Sahil boyunca birçok kafe, restoran ve bar bulunmakta, önlerinde de ilginç yılbaşı hazırlıkları bulunmakta. Yağmur ve rüzgarı unutmuş olarak, ilginç yılbaşı hazırlıklarıyla ilgileniyor ve fotoğraflar çekiyoruz.
Sahilde ilerlerken Selanik'in simgelerinden biri olan Beyaz Kule kendini gösteriyor. Müze olarak hizmet verdiğini öğrendiğimiz Beyaz Kule, tarihi boyunca birçok farklı amaçla kullanılmıştı. Osmanlı İmparatorluğu döneminde inşa edilen kule zamanla hapishane, garnizon ve gözlem kulesi olarak hizmet vermişti.
Nihayet Selanik'in en güzel ve modern sahil bölgelerinden biri olan Nea Paralia bölgesine giriyoruz. Thermaikos Körfezi boyunca uzanan bu sahil şeridi, yürüyüş yapmak, bisiklete binmek ya da sadece deniz manzarasının tadını çıkarmak için harika bir yer olarak tanımlanıyor.

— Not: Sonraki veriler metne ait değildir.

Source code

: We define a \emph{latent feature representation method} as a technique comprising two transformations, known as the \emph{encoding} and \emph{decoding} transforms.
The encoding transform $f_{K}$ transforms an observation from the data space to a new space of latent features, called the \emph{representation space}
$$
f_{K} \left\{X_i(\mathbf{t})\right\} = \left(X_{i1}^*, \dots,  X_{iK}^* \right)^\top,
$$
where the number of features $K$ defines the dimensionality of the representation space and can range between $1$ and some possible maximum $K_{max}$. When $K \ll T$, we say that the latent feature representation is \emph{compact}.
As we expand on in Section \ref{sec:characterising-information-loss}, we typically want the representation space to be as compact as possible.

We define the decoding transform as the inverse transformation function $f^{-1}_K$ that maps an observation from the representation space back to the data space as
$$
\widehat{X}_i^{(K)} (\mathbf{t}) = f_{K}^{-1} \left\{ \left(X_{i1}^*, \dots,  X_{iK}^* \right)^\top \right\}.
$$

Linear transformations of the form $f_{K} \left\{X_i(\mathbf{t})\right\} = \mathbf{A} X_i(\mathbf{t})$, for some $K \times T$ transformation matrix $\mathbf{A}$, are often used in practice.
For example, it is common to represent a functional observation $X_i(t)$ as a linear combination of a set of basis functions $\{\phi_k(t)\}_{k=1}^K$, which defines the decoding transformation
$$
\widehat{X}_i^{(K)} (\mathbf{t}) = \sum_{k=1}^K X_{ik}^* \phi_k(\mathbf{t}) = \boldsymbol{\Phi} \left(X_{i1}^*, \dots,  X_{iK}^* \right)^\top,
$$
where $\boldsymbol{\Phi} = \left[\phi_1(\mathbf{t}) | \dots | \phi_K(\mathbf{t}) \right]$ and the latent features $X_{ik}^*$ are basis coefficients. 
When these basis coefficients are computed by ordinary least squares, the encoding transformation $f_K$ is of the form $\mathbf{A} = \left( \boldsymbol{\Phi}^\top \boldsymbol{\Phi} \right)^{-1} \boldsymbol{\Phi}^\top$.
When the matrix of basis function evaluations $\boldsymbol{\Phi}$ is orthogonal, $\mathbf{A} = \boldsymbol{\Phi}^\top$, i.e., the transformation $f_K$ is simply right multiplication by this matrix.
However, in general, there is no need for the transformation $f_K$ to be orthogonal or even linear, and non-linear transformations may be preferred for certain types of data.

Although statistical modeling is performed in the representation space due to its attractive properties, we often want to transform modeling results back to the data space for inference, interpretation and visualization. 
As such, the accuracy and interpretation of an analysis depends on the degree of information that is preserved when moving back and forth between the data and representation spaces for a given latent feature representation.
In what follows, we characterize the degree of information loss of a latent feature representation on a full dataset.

Selanik'in en popüler yerlerinden biri olan bölgede Beyaz Kule, Büyük İskender Heykeli'nin yanı sıra bir çok park ve bahçe bulunmaktadır.
Yine bu bölgede Selanik Belediyesi, Bizans Kültür Müzesi, Makedonya Modern Sanat Müzesi, Selanik Arkeoloji Müzesi ve Kraliyet Tiyatrosu bulunmaktadır.
Selanik'te konaklayan turistlerin, tarihi ve kültürel mekanları gezdikten sonra, denize girebilecekleri çok sayıda plaj bulunmaktadır.
Selanik'in doğusunda yer alan, ince altın kumları ve sakin sularıyla ünlü Agia Triada Plajı; Selanik'in güneybatısındaki barlar, restoranlar ve su sporları aktiviteleriyle ünlü Perea Plajı; Selanik'in güneydoğusunda uzun ve geniş kumsalı ile dikkat çeken Neoi Epivates Plajı ve Selanik'in güneyinde berrak suları ve geniş kumsalı ile Epanomi Plajı konaklayanların ilgisini çekebilir.